===== Records to use

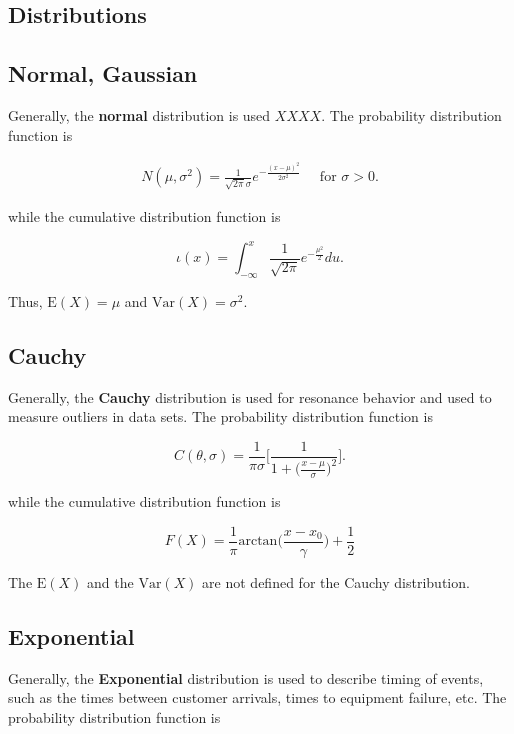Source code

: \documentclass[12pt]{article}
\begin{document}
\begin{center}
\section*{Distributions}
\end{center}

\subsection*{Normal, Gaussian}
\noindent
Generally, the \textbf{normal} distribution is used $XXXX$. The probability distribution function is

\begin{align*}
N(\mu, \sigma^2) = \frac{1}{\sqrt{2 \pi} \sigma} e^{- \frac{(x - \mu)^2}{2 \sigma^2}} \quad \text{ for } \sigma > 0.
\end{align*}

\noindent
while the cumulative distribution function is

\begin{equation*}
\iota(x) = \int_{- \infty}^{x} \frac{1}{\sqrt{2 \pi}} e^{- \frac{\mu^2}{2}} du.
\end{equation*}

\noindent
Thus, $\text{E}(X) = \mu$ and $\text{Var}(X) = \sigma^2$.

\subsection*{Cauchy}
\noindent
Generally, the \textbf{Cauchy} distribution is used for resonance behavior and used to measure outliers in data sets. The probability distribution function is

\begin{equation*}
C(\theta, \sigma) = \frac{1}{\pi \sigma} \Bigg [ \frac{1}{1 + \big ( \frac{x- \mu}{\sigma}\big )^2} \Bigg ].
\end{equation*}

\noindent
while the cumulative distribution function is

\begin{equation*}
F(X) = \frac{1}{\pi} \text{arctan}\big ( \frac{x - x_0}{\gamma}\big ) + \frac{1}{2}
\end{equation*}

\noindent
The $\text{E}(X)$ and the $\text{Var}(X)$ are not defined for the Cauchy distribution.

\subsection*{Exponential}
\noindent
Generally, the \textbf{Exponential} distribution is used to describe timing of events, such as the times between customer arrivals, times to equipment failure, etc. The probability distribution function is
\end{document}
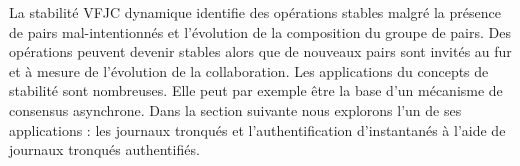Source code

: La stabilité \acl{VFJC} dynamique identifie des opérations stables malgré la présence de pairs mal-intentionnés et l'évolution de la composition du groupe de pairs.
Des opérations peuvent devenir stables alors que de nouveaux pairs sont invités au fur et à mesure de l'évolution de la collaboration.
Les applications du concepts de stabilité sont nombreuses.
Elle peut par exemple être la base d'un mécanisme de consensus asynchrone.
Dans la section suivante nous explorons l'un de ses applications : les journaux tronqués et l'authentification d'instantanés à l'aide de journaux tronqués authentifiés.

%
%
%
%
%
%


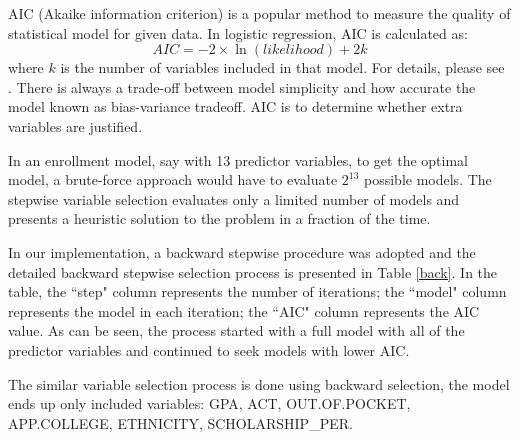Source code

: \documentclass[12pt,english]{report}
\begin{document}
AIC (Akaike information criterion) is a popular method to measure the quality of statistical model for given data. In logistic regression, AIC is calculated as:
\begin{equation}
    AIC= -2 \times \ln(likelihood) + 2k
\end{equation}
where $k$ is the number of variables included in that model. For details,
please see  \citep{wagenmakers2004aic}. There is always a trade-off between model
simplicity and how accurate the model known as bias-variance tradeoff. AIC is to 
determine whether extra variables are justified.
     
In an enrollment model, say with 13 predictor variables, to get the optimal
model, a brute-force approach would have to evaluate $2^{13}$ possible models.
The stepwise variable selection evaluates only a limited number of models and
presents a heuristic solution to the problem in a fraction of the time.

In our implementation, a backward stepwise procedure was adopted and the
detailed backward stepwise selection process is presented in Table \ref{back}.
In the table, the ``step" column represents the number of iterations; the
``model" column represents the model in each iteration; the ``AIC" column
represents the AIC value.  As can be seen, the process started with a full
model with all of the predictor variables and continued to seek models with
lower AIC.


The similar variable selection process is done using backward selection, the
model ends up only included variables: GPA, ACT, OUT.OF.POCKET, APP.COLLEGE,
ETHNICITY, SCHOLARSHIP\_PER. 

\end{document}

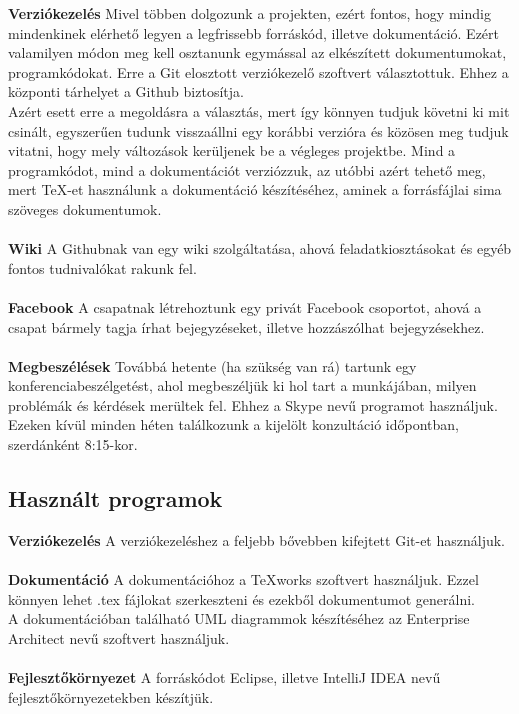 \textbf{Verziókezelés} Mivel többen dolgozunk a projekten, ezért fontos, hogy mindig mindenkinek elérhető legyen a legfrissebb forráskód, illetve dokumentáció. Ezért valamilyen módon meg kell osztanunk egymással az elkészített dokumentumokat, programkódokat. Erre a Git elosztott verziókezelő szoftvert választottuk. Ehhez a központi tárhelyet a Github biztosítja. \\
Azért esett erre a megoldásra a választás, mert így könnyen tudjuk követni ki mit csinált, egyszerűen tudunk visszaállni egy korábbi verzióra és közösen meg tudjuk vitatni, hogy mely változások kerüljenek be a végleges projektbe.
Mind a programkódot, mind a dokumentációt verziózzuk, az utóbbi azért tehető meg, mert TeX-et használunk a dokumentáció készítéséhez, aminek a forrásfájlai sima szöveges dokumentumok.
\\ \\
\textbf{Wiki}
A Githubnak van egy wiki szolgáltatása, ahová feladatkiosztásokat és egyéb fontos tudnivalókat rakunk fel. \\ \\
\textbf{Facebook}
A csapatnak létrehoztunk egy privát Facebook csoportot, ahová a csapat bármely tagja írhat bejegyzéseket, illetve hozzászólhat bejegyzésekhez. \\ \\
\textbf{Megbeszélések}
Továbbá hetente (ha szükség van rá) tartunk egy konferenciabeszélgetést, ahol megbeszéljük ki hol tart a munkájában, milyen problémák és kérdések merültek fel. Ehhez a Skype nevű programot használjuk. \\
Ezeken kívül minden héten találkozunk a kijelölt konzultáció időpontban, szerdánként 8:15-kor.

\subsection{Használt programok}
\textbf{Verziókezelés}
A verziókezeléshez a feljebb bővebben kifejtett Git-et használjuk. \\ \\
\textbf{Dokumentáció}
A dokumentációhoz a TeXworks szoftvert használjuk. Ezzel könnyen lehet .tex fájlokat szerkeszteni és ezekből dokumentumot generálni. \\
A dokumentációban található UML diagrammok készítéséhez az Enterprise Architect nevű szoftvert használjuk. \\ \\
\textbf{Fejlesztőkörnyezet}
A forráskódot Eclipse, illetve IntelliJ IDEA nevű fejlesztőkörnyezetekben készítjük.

==========
===== Records to use

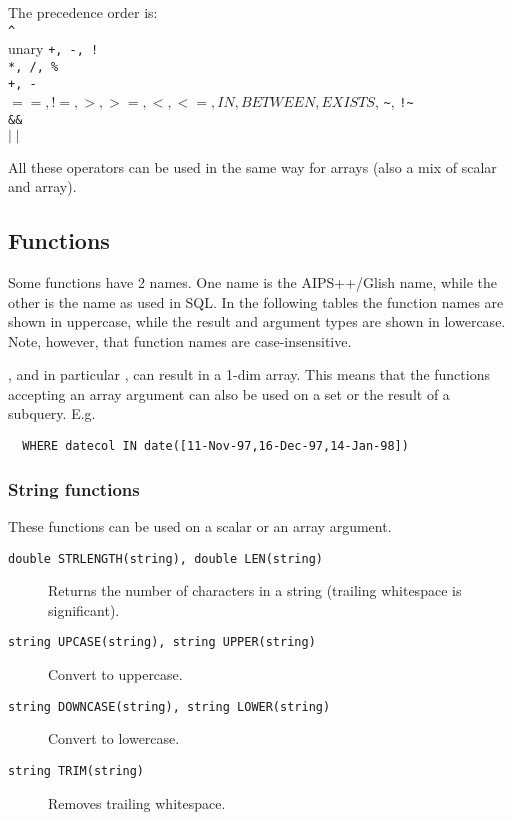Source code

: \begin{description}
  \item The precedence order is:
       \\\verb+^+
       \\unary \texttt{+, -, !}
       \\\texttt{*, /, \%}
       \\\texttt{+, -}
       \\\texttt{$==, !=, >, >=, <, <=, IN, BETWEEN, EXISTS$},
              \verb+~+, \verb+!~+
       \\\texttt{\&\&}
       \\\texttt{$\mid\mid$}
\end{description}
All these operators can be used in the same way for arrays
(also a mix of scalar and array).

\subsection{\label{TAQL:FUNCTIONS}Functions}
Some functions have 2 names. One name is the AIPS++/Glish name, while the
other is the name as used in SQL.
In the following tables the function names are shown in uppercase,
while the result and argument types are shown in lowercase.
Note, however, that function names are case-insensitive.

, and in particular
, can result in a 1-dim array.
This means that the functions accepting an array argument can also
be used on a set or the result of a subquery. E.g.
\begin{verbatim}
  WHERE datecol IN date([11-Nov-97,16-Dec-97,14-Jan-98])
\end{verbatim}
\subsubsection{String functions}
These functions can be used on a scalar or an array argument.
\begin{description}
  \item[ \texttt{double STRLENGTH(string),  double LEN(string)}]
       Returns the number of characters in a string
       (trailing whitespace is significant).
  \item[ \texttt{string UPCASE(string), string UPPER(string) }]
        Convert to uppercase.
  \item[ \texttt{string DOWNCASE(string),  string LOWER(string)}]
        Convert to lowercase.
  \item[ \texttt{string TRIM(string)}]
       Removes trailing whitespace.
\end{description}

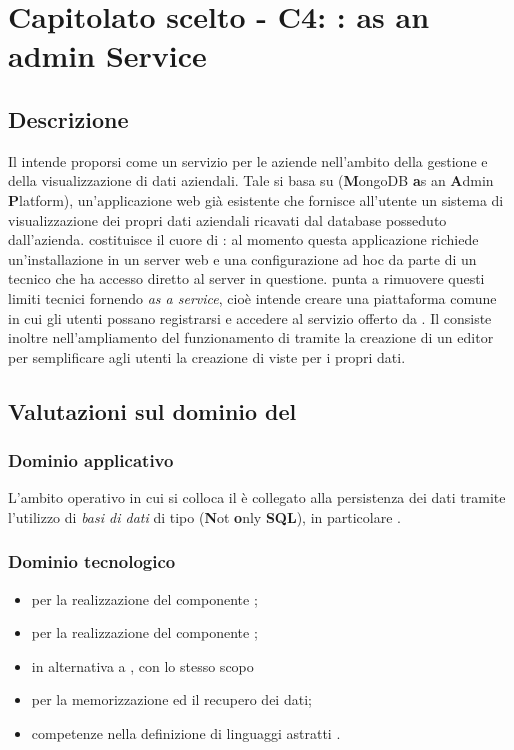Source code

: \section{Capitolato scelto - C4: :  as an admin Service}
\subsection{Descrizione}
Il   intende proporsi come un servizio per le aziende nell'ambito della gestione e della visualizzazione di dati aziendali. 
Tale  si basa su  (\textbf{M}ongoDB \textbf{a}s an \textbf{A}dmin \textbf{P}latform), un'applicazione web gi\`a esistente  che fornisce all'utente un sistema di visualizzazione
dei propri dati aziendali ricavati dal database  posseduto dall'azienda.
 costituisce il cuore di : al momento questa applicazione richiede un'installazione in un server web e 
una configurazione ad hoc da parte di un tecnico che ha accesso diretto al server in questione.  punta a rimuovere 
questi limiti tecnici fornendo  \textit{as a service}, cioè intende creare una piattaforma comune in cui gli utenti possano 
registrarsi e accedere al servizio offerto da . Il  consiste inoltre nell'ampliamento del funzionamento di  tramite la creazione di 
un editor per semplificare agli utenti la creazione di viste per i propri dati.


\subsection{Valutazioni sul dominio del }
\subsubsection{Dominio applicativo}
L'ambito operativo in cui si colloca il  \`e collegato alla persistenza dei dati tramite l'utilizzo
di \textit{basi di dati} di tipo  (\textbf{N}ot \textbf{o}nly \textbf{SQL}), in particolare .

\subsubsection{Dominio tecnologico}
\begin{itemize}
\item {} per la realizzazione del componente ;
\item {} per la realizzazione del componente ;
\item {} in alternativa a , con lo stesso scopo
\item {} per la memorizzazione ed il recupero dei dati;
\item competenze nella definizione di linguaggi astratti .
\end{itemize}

==========
===== Records to use

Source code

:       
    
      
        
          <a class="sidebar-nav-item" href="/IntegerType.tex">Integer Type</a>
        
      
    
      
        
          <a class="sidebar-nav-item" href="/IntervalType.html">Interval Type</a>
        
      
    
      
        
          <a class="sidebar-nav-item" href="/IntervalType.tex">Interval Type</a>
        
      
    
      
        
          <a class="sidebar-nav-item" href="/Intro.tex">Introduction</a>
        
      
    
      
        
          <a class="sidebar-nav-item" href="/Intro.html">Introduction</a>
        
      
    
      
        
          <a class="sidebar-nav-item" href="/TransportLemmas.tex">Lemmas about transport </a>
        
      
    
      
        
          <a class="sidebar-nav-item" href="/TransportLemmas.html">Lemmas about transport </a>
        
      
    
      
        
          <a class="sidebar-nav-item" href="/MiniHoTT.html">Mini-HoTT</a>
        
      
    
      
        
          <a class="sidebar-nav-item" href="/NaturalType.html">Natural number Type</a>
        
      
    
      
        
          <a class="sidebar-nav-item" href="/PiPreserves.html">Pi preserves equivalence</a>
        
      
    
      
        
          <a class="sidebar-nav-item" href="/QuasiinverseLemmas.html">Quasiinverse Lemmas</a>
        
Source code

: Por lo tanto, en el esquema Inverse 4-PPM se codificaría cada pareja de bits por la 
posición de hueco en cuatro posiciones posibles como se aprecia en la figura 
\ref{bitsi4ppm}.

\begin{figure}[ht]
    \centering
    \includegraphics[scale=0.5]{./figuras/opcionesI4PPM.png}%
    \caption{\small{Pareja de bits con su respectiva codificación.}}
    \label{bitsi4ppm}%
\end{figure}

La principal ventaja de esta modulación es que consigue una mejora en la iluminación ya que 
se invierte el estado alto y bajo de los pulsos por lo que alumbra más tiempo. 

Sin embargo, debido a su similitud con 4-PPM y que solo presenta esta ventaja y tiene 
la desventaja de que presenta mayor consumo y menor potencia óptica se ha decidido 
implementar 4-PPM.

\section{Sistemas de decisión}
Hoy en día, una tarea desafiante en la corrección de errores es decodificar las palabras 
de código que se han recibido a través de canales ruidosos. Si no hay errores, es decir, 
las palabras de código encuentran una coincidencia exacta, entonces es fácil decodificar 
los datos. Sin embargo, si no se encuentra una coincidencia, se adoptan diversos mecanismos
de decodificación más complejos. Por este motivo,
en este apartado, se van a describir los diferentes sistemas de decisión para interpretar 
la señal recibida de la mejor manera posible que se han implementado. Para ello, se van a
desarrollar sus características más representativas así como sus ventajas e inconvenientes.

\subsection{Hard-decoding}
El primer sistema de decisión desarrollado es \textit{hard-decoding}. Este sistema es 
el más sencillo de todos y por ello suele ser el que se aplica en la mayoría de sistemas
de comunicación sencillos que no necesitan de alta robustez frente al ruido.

==========

Aim of the exercise |
Show all lines from the data above in which the word "ello" appears.

Reply to the exercise |
la señal recibida de la mejor manera posible que se han implementado. Para ello, se van a
el más sencillo de todos y por ello suele ser el que se aplica en la mayoría de sistemas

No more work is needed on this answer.